Aim of the task: In the records below, begin at the line containing "effective date. |" and end at the line containing "# Deploy the"; quote every line in that span exactly, including both boundary lines, and no others.

Stored data
▬▬▬
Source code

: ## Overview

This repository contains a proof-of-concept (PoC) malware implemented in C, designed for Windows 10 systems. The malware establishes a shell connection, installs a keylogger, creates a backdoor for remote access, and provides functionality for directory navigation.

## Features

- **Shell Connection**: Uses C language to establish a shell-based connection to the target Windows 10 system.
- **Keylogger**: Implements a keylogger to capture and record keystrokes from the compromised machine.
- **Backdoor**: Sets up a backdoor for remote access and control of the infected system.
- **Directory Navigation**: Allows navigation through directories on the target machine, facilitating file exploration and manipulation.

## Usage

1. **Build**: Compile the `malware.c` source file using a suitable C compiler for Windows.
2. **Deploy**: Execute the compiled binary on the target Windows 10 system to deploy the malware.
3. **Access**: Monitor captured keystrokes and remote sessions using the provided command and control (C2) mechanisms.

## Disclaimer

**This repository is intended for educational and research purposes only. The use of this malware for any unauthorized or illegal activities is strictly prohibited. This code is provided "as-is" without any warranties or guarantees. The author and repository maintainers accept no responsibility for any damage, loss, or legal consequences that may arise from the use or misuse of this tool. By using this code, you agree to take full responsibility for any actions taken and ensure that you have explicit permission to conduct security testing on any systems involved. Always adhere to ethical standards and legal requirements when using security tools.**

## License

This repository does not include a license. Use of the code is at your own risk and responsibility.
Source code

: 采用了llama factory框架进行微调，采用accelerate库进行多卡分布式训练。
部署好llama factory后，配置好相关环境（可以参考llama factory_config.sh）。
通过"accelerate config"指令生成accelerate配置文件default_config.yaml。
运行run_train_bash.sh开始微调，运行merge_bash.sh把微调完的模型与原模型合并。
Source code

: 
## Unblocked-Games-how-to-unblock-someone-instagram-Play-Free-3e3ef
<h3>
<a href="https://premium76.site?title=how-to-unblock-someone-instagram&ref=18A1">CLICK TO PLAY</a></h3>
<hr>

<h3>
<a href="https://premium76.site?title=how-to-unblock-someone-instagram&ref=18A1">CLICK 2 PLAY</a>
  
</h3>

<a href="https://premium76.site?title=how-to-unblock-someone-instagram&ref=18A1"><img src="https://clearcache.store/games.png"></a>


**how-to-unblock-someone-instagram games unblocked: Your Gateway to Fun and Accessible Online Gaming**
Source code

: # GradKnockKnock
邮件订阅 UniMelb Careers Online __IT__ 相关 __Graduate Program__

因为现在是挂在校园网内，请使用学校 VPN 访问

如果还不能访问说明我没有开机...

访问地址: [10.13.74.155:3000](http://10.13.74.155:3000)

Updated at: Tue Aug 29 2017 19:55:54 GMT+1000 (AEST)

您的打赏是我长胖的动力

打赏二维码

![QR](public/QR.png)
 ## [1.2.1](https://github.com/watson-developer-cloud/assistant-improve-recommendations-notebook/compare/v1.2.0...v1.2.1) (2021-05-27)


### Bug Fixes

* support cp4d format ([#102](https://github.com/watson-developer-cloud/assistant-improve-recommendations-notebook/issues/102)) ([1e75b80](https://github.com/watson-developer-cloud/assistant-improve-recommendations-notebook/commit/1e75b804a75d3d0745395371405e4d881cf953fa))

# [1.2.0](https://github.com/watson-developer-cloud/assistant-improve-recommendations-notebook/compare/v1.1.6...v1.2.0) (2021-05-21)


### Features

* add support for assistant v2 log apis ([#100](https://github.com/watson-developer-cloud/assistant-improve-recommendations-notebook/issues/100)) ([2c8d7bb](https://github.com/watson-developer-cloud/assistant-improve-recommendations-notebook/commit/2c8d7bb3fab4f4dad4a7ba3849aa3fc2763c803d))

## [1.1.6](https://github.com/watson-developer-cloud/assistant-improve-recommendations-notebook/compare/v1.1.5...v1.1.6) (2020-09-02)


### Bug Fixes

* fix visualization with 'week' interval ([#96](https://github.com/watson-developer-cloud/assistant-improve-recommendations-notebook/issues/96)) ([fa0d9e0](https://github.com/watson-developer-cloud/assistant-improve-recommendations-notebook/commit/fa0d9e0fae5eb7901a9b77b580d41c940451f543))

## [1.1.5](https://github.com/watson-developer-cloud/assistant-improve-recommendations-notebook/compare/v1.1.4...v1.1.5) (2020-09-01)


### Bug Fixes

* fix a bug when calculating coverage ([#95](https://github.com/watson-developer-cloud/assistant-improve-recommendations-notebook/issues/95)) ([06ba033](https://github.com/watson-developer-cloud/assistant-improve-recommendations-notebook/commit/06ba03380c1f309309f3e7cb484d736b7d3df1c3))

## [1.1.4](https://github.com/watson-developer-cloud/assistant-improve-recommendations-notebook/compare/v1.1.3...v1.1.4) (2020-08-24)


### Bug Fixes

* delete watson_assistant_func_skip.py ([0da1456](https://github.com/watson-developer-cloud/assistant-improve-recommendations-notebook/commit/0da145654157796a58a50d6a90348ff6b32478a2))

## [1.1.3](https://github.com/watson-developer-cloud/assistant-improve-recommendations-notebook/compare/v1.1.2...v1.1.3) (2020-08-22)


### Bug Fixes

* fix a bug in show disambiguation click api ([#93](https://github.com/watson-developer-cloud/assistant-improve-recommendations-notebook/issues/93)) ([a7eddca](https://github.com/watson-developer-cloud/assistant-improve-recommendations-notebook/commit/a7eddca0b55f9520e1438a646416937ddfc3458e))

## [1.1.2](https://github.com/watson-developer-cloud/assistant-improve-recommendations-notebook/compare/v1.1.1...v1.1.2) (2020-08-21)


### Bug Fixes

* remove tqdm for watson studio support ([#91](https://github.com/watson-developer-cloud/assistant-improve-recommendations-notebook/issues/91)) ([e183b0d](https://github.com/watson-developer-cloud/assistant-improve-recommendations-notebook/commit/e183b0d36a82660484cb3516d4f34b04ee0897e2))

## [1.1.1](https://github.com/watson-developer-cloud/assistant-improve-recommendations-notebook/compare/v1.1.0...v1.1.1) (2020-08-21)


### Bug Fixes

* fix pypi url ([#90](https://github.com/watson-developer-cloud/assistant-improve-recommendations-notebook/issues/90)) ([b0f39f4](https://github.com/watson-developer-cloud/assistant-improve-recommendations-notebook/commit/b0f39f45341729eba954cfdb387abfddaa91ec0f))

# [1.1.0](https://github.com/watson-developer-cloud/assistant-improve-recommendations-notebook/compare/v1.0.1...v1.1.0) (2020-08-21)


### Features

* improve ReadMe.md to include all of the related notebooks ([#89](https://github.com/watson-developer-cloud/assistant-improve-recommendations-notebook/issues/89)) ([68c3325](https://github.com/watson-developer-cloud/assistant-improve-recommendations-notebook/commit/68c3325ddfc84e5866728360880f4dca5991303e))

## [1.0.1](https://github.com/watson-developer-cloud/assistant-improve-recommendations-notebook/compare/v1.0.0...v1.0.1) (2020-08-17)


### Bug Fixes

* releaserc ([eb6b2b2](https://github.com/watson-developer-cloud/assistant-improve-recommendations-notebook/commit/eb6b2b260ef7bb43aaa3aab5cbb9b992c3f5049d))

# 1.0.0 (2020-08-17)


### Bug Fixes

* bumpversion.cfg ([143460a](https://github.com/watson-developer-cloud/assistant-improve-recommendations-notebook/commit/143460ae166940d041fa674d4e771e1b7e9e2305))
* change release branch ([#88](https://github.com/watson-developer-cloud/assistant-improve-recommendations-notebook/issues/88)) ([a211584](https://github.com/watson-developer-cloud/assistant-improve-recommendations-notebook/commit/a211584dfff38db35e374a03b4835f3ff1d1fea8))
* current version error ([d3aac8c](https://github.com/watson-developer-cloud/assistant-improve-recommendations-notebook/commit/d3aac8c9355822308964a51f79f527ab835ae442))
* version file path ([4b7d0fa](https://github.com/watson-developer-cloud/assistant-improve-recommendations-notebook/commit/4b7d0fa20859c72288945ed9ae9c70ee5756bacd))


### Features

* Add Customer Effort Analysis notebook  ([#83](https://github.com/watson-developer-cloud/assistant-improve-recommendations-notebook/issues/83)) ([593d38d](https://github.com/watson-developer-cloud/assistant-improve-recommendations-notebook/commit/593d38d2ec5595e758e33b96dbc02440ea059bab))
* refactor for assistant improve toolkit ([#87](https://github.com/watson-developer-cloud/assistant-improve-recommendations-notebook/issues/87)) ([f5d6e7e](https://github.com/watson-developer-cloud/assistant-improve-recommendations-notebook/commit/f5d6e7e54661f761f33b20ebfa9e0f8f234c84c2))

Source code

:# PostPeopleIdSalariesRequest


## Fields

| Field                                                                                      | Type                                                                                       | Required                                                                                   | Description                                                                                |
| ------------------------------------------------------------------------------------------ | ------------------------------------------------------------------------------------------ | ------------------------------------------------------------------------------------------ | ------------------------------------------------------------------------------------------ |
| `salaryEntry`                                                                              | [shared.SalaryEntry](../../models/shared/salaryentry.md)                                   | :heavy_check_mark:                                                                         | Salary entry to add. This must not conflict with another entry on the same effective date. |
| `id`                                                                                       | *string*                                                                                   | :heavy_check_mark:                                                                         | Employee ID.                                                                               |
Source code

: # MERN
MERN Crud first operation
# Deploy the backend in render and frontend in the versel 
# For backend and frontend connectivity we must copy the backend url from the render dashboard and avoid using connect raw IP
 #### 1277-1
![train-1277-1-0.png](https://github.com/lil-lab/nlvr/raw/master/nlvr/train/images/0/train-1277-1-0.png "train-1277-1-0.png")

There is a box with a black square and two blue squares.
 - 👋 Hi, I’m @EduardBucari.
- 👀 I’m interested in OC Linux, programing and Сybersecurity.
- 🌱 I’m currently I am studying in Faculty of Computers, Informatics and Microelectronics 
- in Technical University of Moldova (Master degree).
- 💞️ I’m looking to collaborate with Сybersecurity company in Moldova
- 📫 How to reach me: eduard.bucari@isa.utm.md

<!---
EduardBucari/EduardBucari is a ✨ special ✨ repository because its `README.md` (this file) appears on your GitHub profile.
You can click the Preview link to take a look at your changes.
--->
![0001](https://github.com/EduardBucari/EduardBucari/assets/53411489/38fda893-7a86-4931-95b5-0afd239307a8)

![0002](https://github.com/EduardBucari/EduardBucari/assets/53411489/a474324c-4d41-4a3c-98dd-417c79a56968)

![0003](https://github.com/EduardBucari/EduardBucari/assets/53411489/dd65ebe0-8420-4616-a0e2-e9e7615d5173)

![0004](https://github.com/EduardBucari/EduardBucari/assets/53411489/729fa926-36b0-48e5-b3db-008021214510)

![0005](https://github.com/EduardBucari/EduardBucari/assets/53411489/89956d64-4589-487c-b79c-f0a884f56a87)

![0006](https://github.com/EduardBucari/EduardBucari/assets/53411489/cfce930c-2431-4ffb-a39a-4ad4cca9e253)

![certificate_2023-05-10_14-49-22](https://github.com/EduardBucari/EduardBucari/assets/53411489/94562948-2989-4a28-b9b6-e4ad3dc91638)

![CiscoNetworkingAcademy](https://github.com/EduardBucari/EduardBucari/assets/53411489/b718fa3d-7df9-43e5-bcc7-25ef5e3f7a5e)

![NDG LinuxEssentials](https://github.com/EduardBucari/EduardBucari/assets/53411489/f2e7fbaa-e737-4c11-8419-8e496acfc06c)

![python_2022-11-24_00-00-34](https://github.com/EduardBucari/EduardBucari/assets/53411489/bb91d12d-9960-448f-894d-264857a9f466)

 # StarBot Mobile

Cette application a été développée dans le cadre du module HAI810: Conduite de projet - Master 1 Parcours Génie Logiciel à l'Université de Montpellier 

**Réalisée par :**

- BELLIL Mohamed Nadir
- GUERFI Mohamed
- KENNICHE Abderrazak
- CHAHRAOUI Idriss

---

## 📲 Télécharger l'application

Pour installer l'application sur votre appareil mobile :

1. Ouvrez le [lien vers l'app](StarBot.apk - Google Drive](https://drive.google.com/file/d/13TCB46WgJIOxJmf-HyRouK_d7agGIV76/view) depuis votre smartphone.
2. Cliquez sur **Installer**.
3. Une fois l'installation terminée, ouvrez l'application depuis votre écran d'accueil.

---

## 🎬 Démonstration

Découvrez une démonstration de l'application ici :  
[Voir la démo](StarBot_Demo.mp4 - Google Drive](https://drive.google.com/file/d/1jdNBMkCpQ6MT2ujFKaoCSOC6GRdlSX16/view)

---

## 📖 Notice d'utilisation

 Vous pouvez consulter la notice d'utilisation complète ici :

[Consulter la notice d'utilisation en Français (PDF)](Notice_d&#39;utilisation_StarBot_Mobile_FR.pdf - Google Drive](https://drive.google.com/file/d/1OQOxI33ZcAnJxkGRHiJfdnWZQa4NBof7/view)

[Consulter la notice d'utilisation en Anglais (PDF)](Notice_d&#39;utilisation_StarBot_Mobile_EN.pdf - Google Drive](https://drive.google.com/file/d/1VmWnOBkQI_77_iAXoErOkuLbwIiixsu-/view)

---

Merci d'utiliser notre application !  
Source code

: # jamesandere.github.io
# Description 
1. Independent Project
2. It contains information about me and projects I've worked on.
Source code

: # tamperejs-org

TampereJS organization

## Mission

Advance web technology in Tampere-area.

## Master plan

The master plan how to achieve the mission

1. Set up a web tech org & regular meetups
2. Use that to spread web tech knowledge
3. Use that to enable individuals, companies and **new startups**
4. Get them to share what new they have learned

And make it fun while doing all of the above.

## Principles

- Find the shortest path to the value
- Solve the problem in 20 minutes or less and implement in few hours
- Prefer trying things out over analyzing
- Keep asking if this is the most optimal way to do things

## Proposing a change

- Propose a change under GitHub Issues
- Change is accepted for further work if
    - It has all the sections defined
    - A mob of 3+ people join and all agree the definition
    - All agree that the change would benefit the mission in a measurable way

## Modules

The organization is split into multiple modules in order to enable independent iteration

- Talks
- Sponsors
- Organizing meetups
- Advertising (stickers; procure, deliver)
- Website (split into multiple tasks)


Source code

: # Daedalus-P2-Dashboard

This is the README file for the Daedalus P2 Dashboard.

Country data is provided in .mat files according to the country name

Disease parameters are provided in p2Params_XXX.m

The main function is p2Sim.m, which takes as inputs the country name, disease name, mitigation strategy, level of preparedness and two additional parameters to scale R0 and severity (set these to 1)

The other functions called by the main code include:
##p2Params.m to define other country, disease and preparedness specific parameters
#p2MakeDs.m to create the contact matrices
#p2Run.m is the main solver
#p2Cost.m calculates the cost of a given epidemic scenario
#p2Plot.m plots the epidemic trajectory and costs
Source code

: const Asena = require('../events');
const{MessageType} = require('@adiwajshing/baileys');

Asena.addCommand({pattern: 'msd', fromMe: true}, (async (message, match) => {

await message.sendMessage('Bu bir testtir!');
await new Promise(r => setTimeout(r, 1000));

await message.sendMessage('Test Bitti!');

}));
▬▬▬
Solution:
| `salaryEntry`                                                                              | [shared.SalaryEntry](../../models/shared/salaryentry.md)                                   | :heavy_check_mark:                                                                         | Salary entry to add. This must not conflict with another entry on the same effective date. |
| `id`                                                                                       | *string*                                                                                   | :heavy_check_mark:                                                                         | Employee ID.                                                                               |
Source code

: # MERN
MERN Crud first operation
# Deploy the backend in render and frontend in the versel 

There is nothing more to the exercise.